Yesterday saw the opening of activities related to the High Level Panel (HLP) meeting in Monrovia. Civil society organisations (CSOs) from across the world engaged in discussions about what to present to the High Level Panel at the official CSO Outreach meeting on Wednesday. We were interested to see whether the issues that were being generated through civil society representation, resonated with the early messages that are coming out of our participatory research. These are some of the things that struck us:
Development does not reach the poorest and most vulnerable
Many civil society contributions stressed the fact that the most marginalised aren’t being effectively engaged and their perspectives need to be taken into account – which of course is the core purpose of Participate. The disability groups in particular were concerned that available statistical data was not disaggregated to show disability. This is one of their key demands of the post-2015 framework, and was echoed by others, who pointed out the inequalities that are hidden in statistical averages. One speaker from Bangladesh explained that whilst education enrolment has extended to the vast majority of children in Bangladesh, this has not been the case for disabled children, where only 10 per cent of disabled children have access to education.

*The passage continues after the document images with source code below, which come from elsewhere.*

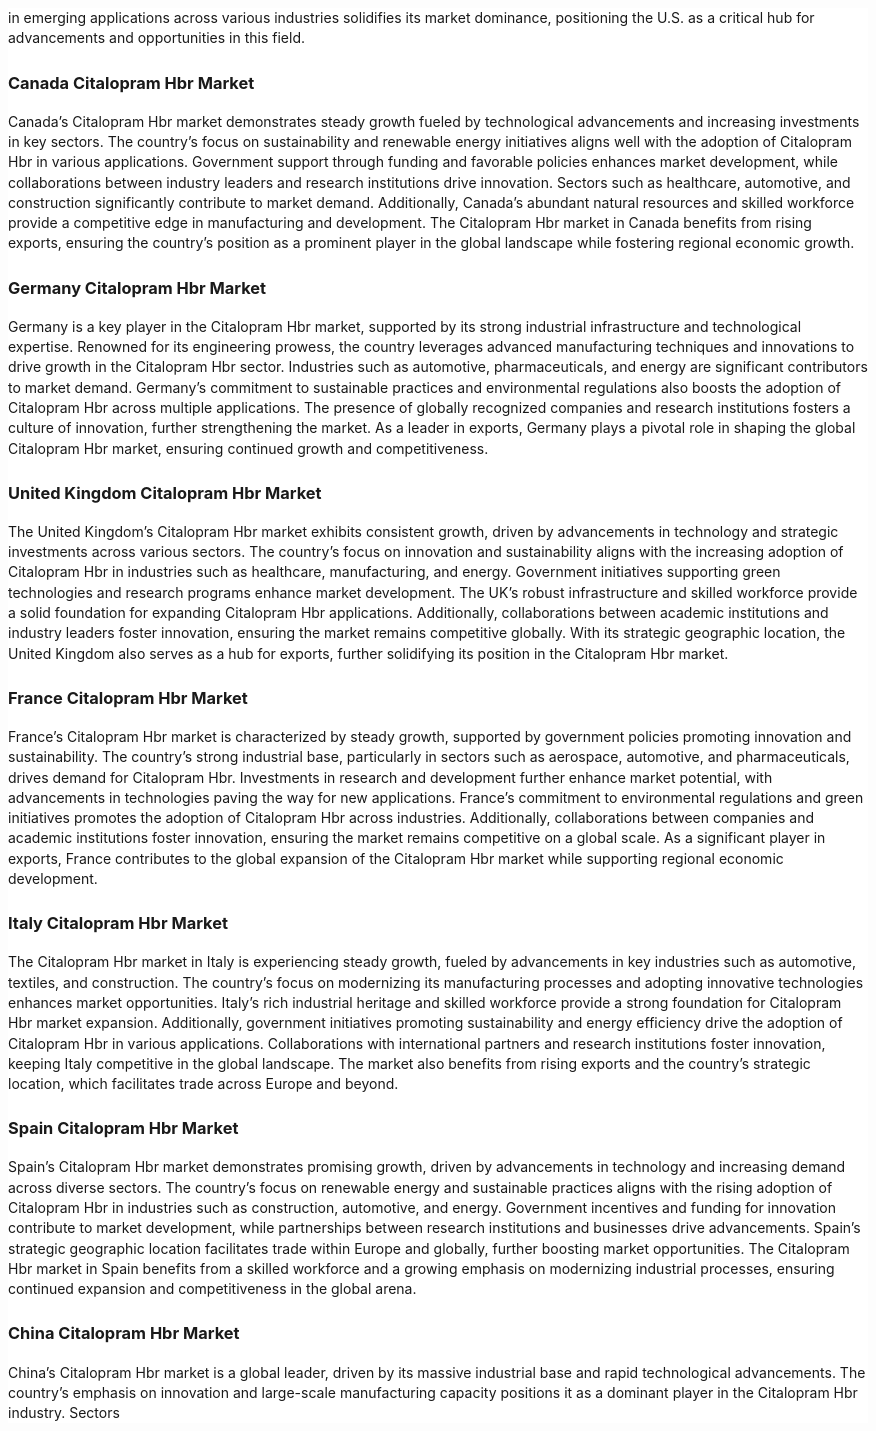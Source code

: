 in emerging applications across various industries solidifies its market dominance, positioning the U.S. as a critical hub for advancements and opportunities in this field.</p><h3>Canada Citalopram Hbr Market</h3><p>Canada&rsquo;s Citalopram Hbr market demonstrates steady growth fueled by technological advancements and increasing investments in key sectors. The country&rsquo;s focus on sustainability and renewable energy initiatives aligns well with the adoption of Citalopram Hbr in various applications. Government support through funding and favorable policies enhances market development, while collaborations between industry leaders and research institutions drive innovation. Sectors such as healthcare, automotive, and construction significantly contribute to market demand. Additionally, Canada&rsquo;s abundant natural resources and skilled workforce provide a competitive edge in manufacturing and development. The Citalopram Hbr market in Canada benefits from rising exports, ensuring the country&rsquo;s position as a prominent player in the global landscape while fostering regional economic growth.</p><h3>Germany Citalopram Hbr Market</h3><p>Germany is a key player in the Citalopram Hbr market, supported by its strong industrial infrastructure and technological expertise. Renowned for its engineering prowess, the country leverages advanced manufacturing techniques and innovations to drive growth in the Citalopram Hbr sector. Industries such as automotive, pharmaceuticals, and energy are significant contributors to market demand. Germany&rsquo;s commitment to sustainable practices and environmental regulations also boosts the adoption of Citalopram Hbr across multiple applications. The presence of globally recognized companies and research institutions fosters a culture of innovation, further strengthening the market. As a leader in exports, Germany plays a pivotal role in shaping the global Citalopram Hbr market, ensuring continued growth and competitiveness.</p><h3>United Kingdom Citalopram Hbr Market</h3><p>The United Kingdom&rsquo;s Citalopram Hbr market exhibits consistent growth, driven by advancements in technology and strategic investments across various sectors. The country&rsquo;s focus on innovation and sustainability aligns with the increasing adoption of Citalopram Hbr in industries such as healthcare, manufacturing, and energy. Government initiatives supporting green technologies and research programs enhance market development. The UK&rsquo;s robust infrastructure and skilled workforce provide a solid foundation for expanding Citalopram Hbr applications. Additionally, collaborations between academic institutions and industry leaders foster innovation, ensuring the market remains competitive globally. With its strategic geographic location, the United Kingdom also serves as a hub for exports, further solidifying its position in the Citalopram Hbr market.</p><h3>France Citalopram Hbr Market</h3><p>France&rsquo;s Citalopram Hbr market is characterized by steady growth, supported by government policies promoting innovation and sustainability. The country&rsquo;s strong industrial base, particularly in sectors such as aerospace, automotive, and pharmaceuticals, drives demand for Citalopram Hbr. Investments in research and development further enhance market potential, with advancements in technologies paving the way for new applications. France&rsquo;s commitment to environmental regulations and green initiatives promotes the adoption of Citalopram Hbr across industries. Additionally, collaborations between companies and academic institutions foster innovation, ensuring the market remains competitive on a global scale. As a significant player in exports, France contributes to the global expansion of the Citalopram Hbr market while supporting regional economic development.</p><h3>Italy Citalopram Hbr Market</h3><p>The Citalopram Hbr market in Italy is experiencing steady growth, fueled by advancements in key industries such as automotive, textiles, and construction. The country&rsquo;s focus on modernizing its manufacturing processes and adopting innovative technologies enhances market opportunities. Italy&rsquo;s rich industrial heritage and skilled workforce provide a strong foundation for Citalopram Hbr market expansion. Additionally, government initiatives promoting sustainability and energy efficiency drive the adoption of Citalopram Hbr in various applications. Collaborations with international partners and research institutions foster innovation, keeping Italy competitive in the global landscape. The market also benefits from rising exports and the country&rsquo;s strategic location, which facilitates trade across Europe and beyond.</p><h3>Spain Citalopram Hbr Market</h3><p>Spain&rsquo;s Citalopram Hbr market demonstrates promising growth, driven by advancements in technology and increasing demand across diverse sectors. The country&rsquo;s focus on renewable energy and sustainable practices aligns with the rising adoption of Citalopram Hbr in industries such as construction, automotive, and energy. Government incentives and funding for innovation contribute to market development, while partnerships between research institutions and businesses drive advancements. Spain&rsquo;s strategic geographic location facilitates trade within Europe and globally, further boosting market opportunities. The Citalopram Hbr market in Spain benefits from a skilled workforce and a growing emphasis on modernizing industrial processes, ensuring continued expansion and competitiveness in the global arena.</p><h3>China Citalopram Hbr Market</h3><p>China&rsquo;s Citalopram Hbr market is a global leader, driven by its massive industrial base and rapid technological advancements. The country&rsquo;s emphasis on innovation and large-scale manufacturing capacity positions it as a dominant player in the Citalopram Hbr industry. Sectors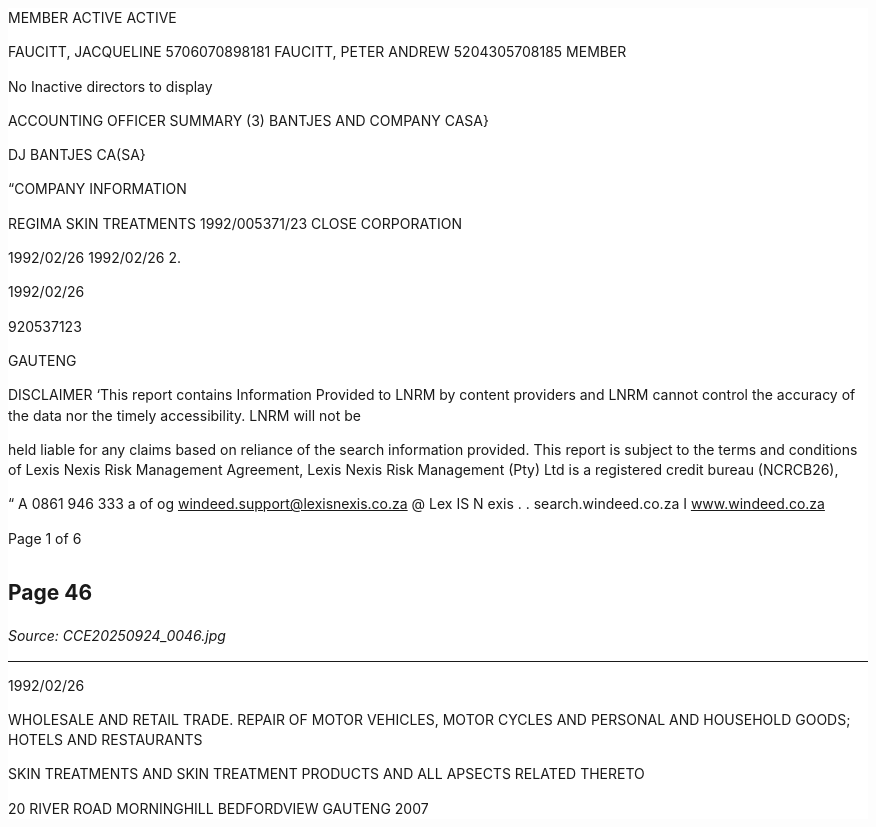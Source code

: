 MEMBER ACTIVE
ACTIVE

FAUCITT, JACQUELINE 5706070898181
FAUCITT, PETER ANDREW 5204305708185 MEMBER

No Inactive directors to display

ACCOUNTING OFFICER SUMMARY (3)
BANTJES AND COMPANY CASA}

DJ BANTJES CA(SA}

“COMPANY INFORMATION

REGIMA SKIN TREATMENTS
1992/005371/23 CLOSE CORPORATION

1992/02/26
1992/02/26
2.

1992/02/26

920537123

GAUTENG

DISCLAIMER
‘This report contains Information Provided to LNRM by content providers and LNRM cannot control the accuracy of the data nor the timely accessibility. LNRM will not be

held liable for any claims based on reliance of the search information provided. This report is subject to the terms and conditions of Lexis Nexis Risk Management Agreement,
Lexis Nexis Risk Management (Pty) Ltd is a registered credit bureau (NCRCB26),

“ A 0861 946 333
a of og windeed.support@lexisnexis.co.za
@ Lex IS N exis . . search.windeed.co.za I www.windeed.co.za

Page 1 of 6

## Page 46

*Source: CCE20250924_0046.jpg*

---

1992/02/26

WHOLESALE AND RETAIL TRADE. REPAIR OF MOTOR VEHICLES, MOTOR CYCLES AND
PERSONAL AND HOUSEHOLD GOODS; HOTELS AND RESTAURANTS

SKIN TREATMENTS AND SKIN TREATMENT PRODUCTS AND ALL APSECTS RELATED
THERETO

20 RIVER ROAD
MORNINGHILL
BEDFORDVIEW
GAUTENG
2007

This theme of inequalities was recurrent in the debate with civil society groups and speaks to one of the key findings from Participate’s first analysis of participatory research – that even development that has had demonstrable positive impacts on society as a whole, frequently fails to reach the most excluded and those living in greatest poverty. We will talk more about the research findings in our blog on Thursday, when the High Level Panel will have explored the implications.
Constraints of consultation
One of the civil society representatives spoke about how they are engaged with the formal consultations on the post-2015 framework. She recounted how “rigid” the questionnaire was and that participants were unable to express the qualitative issues that they wanted to talk about. This resonates with underlying Participate principles that genuine enquiry needs to start with people telling their stories and articulating their issues in their own words, without being constrained by pre-constructed questions.

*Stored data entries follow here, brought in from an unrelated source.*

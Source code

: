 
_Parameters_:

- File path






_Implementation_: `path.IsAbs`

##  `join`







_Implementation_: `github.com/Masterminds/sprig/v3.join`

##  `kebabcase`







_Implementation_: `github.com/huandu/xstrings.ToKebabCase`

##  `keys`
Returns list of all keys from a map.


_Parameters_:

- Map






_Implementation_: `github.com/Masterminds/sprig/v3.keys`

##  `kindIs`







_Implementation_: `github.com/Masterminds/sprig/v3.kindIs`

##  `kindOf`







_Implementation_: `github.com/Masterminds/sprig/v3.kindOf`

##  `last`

A large number of speakers stressed the importance of a rights-based approach to the post-MDG framework. This is clearly strongly supported across civil society and may be one of the major points of tension with established institutions and governments, who lean towards quantitative measures of growth and development. The Beyond2015 campaign also stresses the importance of a rights-based approach.
Commonality of causes
One of the paradoxes of both this meeting and the wider process is that the debate is structured around different constituencies, for example, children and youth, people living with disabilities, women, older people, etc. – with the NGOs that are advocating on their behalf, fighting for space to get their voices heard in the MDG process. At the same time they recognise the commonality of their causes. Participants gave strong examples of the interconnection of constituencies and issues. One delegate talked about how one of the great burdens for older people is childcare, particularly in African contexts where for various reasons, grandparents are primary child carers, and so outcomes for children are closely connected to the wellbeing of older people.
Finally and inevitably there was a great deal of discussion about prioritisation of issues and goals over one another.
Danny Burns is a Co-Director of the Participate initiative and Team Leader for the Participation, Power and Social Change research team at IDS.